“How long until we can open them?” Soaring Eagle asked.
Liv could hear the impatience in his voice, and she didn’t blame the man. If it had been members of House Syv? slumbering within these coffins of steel and glass, wouldn’t she have felt just the same? If it had been the ancestors of the Summersets, perhaps, with Matthew waiting to welcome them home to Whitehill?
“I don’t have an answer for that,” Liv admitted, from where she sat on the textured metal floor of the chamber, next to Sidonie. There was a notebook spread out between them, with two quill pens and a pot of ink, so that they could carefully copy every individual sigil which made up the enchantments etched into the functioning casket. Sidonie’s pen scratched ceaselessly as she wrote.
To be fair, Liv’s friend was the one doing most of the work.
The pain of attempting to link her crown with what was left of Corsteris had dulled, somewhat, but not faded. Liv hardly managed to scratch out a single sigil at a time before she needed to squeeze her eyes closed and focus on her breathing, so that she didn’t pass out or throw up.
“If it was just the cold sleep spell, I could end it right now,” Liv explained to Soaring Eagle. “But they also used enchantments to manipulate the dreams of every one of these people.” She waved a hand out to indicate the remaining rows of functioning caskets. “We don’t know what they’re dreaming about, but we can guess.”

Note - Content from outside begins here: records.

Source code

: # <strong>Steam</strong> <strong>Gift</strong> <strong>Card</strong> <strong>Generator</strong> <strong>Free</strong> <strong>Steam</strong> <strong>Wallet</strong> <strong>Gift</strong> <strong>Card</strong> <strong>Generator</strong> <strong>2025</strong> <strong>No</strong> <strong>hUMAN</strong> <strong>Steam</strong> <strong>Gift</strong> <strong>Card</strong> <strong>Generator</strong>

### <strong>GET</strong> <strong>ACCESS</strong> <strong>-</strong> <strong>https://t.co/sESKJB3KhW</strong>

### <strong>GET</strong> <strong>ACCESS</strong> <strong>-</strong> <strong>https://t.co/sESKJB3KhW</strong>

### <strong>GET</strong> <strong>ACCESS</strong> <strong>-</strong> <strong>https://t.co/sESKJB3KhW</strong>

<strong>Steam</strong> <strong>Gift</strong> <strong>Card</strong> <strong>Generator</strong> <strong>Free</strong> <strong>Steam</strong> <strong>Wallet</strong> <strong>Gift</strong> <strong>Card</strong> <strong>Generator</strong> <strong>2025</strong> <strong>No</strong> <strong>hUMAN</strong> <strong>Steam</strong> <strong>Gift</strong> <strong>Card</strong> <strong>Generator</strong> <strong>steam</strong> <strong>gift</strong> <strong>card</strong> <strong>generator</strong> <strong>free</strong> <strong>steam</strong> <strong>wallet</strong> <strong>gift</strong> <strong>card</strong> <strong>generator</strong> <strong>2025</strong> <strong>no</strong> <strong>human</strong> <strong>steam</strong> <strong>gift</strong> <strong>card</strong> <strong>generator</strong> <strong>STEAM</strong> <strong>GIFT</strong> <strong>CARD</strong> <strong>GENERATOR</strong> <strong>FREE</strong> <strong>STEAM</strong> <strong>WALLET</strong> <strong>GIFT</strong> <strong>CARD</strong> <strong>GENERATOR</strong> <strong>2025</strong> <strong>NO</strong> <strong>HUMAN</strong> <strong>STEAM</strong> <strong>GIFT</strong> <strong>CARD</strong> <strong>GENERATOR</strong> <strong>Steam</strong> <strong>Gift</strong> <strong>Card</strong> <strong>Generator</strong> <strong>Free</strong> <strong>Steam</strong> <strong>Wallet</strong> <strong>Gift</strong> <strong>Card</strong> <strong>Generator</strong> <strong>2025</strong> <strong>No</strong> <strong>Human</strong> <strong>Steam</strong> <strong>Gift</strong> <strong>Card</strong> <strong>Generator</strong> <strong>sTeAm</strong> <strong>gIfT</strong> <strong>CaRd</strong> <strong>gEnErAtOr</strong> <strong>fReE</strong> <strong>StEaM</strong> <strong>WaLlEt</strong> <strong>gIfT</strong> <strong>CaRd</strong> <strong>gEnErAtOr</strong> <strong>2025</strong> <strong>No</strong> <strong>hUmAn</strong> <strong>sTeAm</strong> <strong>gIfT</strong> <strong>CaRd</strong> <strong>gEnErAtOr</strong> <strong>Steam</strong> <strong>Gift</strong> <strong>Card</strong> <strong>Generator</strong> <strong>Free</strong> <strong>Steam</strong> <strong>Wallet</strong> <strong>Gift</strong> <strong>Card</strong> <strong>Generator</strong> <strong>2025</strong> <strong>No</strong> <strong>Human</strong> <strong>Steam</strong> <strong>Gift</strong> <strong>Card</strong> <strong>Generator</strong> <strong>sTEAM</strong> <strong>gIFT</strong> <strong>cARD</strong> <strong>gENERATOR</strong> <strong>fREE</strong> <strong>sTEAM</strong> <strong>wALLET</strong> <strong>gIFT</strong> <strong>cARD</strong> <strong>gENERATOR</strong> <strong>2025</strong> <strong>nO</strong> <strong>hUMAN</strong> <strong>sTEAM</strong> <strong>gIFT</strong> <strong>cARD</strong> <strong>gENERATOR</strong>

“Knowing Ractia, she’s probably got them living out fantasies of how much their Great Mother cares for them, in between training to kill her enemies,” Wren grumbled, tossing the end of her enchanted scarf back over her shoulder. She’d planted herself next to Ghveris, who’d turned so that his shoulder-mounted weapons would be facing the entrance to the chamber at all times.
Liv nodded, and then winced, immediately regretting the motion. “Probably. So I’m worried about how they’ll react if we just wake them up. Ideally, I’d like to go in and see what they’re dreaming, first. Maybe make contact, and explain to them what’s happening.”
“But,” Sidonie spoke up, pausing in her writing, “we also know that Ractia is very good with wards. Triggered magical effects that do, to be honest, absolutely horrifying things when someone tries to cross them. So the first concern is whether she has set up defenses to strike at anyone who interferes with this whole operation.”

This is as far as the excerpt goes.